TVRINews – Istanbul, Turki
Empat awak terluka setelah kapal kargo berbendera Kamerun yang membawa pasokan buah segar dihantam serangan drone di dekat pelabuhan Novorossiysk, Laut Hitam.
Sebuah kapal kargo jenis roll-on/roll-off (ro-ro) milik perusahaan Turki yang mengangkut buah dan sayuran segar dilaporkan menjadi sasaran serangan drone di perairan Laut Hitam.
Insiden yang terjadi dekat pelabuhan Novorossiysk, Rusia, tersebut melukai empat orang awak kapal, termasuk tiga di antaranya warga negara Turki.

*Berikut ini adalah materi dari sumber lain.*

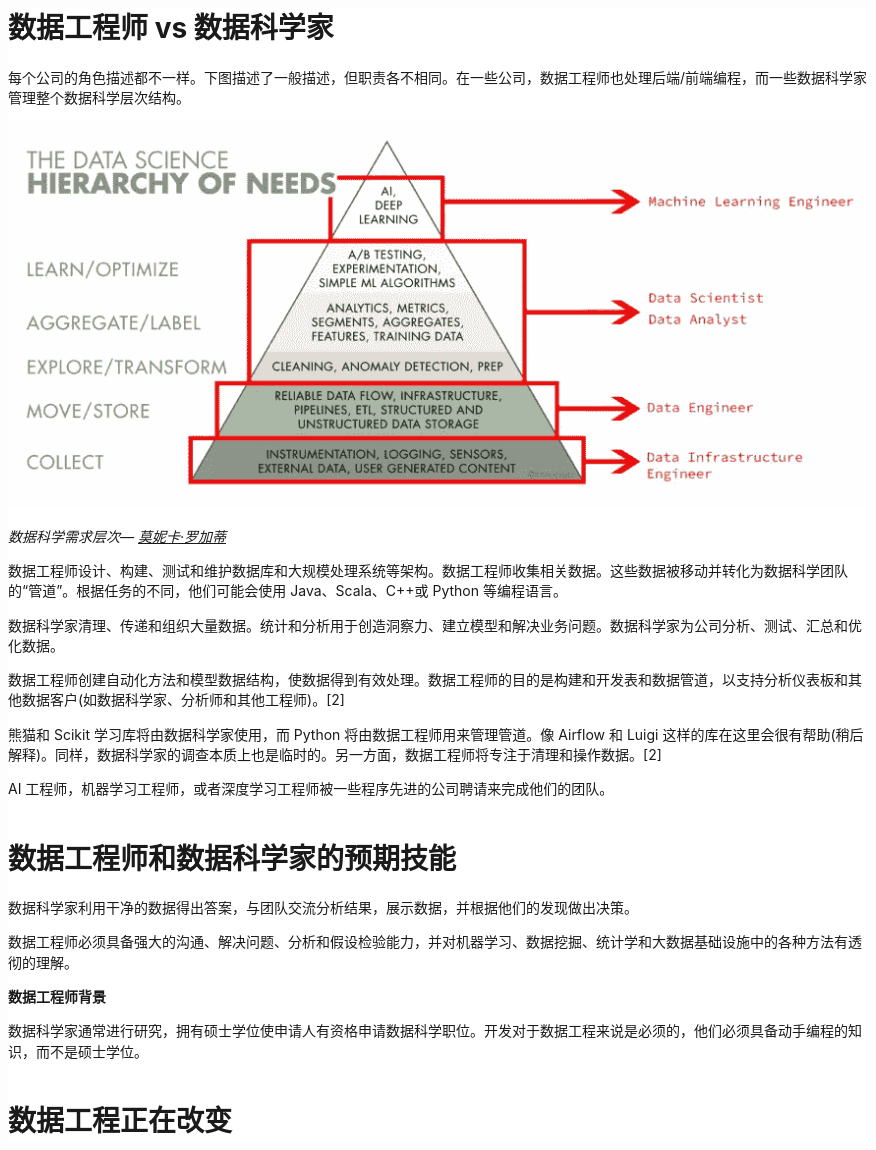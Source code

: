 # **数据工程师 vs 数据科学家**

每个公司的角色描述都不一样。下图描述了一般描述，但职责各不相同。在一些公司，数据工程师也处理后端/前端编程，而一些数据科学家管理整个数据科学层次结构。

![](img/ab4a4acf738584cc426a0a681d28962f.png)

*数据科学需求层次—* [*莫妮卡·罗加蒂*](https://medium.com/u/b31aba7f4828?source=post_page-----bc8dab5ac124--------------------------------)

数据工程师设计、构建、测试和维护数据库和大规模处理系统等架构。数据工程师收集相关数据。这些数据被移动并转化为数据科学团队的“管道”。根据任务的不同，他们可能会使用 Java、Scala、C++或 Python 等编程语言。

数据科学家清理、传递和组织大量数据。统计和分析用于创造洞察力、建立模型和解决业务问题。数据科学家为公司分析、测试、汇总和优化数据。

数据工程师创建自动化方法和模型数据结构，使数据得到有效处理。数据工程师的目的是构建和开发表和数据管道，以支持分析仪表板和其他数据客户(如数据科学家、分析师和其他工程师)。[2]

熊猫和 Scikit 学习库将由数据科学家使用，而 Python 将由数据工程师用来管理管道。像 Airflow 和 Luigi 这样的库在这里会很有帮助(稍后解释)。同样，数据科学家的调查本质上也是临时的。另一方面，数据工程师将专注于清理和操作数据。[2]

AI 工程师，机器学习工程师，或者深度学习工程师被一些程序先进的公司聘请来完成他们的团队。

# **数据工程师和数据科学家的预期技能**

数据科学家利用干净的数据得出答案，与团队交流分析结果，展示数据，并根据他们的发现做出决策。

数据工程师必须具备强大的沟通、解决问题、分析和假设检验能力，并对机器学习、数据挖掘、统计学和大数据基础设施中的各种方法有透彻的理解。

**数据工程师背景**

数据科学家通常进行研究，拥有硕士学位使申请人有资格申请数据科学职位。开发对于数据工程来说是必须的，他们必须具备动手编程的知识，而不是硕士学位。

# 数据工程正在改变
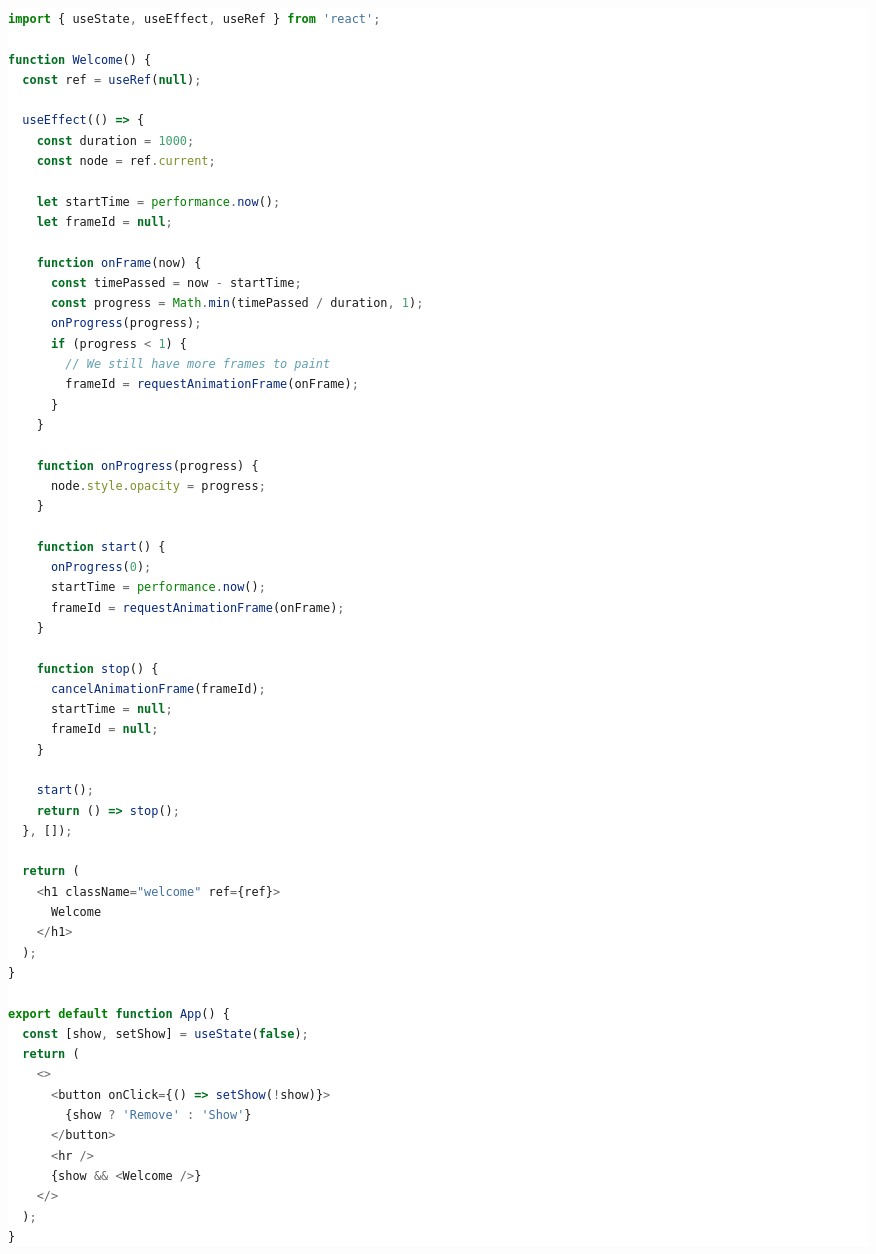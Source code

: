 <Sandpack>

```js
import { useState, useEffect, useRef } from 'react';

function Welcome() {
  const ref = useRef(null);

  useEffect(() => {
    const duration = 1000;
    const node = ref.current;

    let startTime = performance.now();
    let frameId = null;

    function onFrame(now) {
      const timePassed = now - startTime;
      const progress = Math.min(timePassed / duration, 1);
      onProgress(progress);
      if (progress < 1) {
        // We still have more frames to paint
        frameId = requestAnimationFrame(onFrame);
      }
    }

    function onProgress(progress) {
      node.style.opacity = progress;
    }

    function start() {
      onProgress(0);
      startTime = performance.now();
      frameId = requestAnimationFrame(onFrame);
    }

    function stop() {
      cancelAnimationFrame(frameId);
      startTime = null;
      frameId = null;
    }

    start();
    return () => stop();
  }, []);

  return (
    <h1 className="welcome" ref={ref}>
      Welcome
    </h1>
  );
}

export default function App() {
  const [show, setShow] = useState(false);
  return (
    <>
      <button onClick={() => setShow(!show)}>
        {show ? 'Remove' : 'Show'}
      </button>
      <hr />
      {show && <Welcome />}
    </>
  );
}
```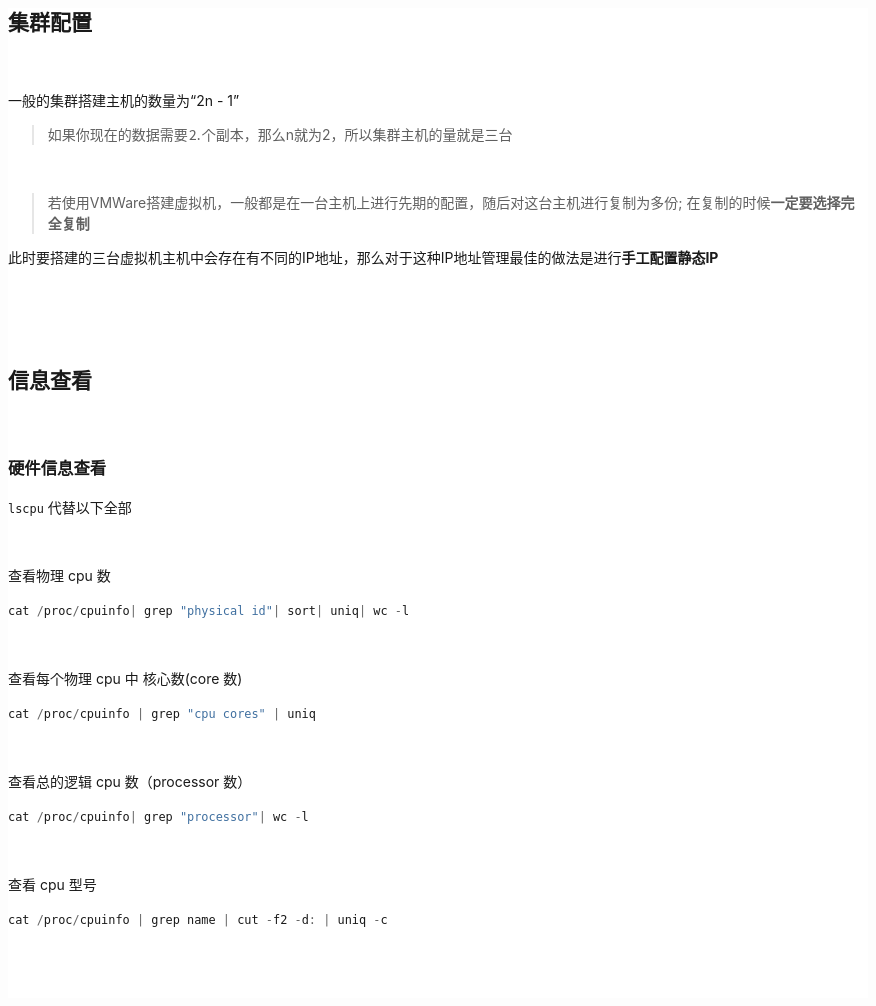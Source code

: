 ## 集群配置

‍

一般的集群搭建主机的数量为“2n - 1”

> 如果你现在的数据需要⒉个副本，那么n就为2，所以集群主机的量就是三台

‍

> 若使用VMWare搭建虚拟机，一般都是在一台主机上进行先期的配置，随后对这台主机进行复制为多份; 在复制的时候**一定要选择完全复制**

此时要搭建的三台虚拟机主机中会存在有不同的IP地址，那么对于这种IP地址管理最佳的做法是进行**手工配置静态IP**

‍

‍

## 信息查看

‍

### 硬件信息查看

​`lscpu`​ 代替以下全部

‍

查看物理 cpu 数

```java
cat /proc/cpuinfo| grep "physical id"| sort| uniq| wc -l
```

‍

查看每个物理 cpu 中 核心数(core 数)

```java
cat /proc/cpuinfo | grep "cpu cores" | uniq
```

‍

查看总的逻辑 cpu 数（processor 数）

```java
cat /proc/cpuinfo| grep "processor"| wc -l
```

‍

查看 cpu 型号

```java
cat /proc/cpuinfo | grep name | cut -f2 -d: | uniq -c
```

‍

‍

Berdasarkan laporan kantor berita Turki, IHA, kapal bermuatan logistik komersial bernama Nadezhda itu diserang pada senin 3 Agustus 2026 pukul 16.30 waktu Turki. Saat insiden berlangsung, kapal yang berlayar dari Samsun menuju Novorossiysk tersebut berada pada jarak sekitar 30 mil laut dari pelabuhan tujuan.
Kapal Nadezhda diketahui berbendera Kamerun dan tercatat dalam data maritim dikelola oleh perusahaan pelayaran asal Samsun, Kalyoncu Shipping, dengan mayoritas awak berkebangsaan Turki.
Akibat hantaman tersebut, kebakaran sempat terjadi di atas kapal. Para awak kapal dengan sigap berupaya memadamkan api yang berkobar.
Kapten kapal, Yalcin Sahin, menyampaikan bahwa serangan itu diduga dilancarkan oleh pihak Ukraina dengan mengerahkan enam hingga tujuh unit drone.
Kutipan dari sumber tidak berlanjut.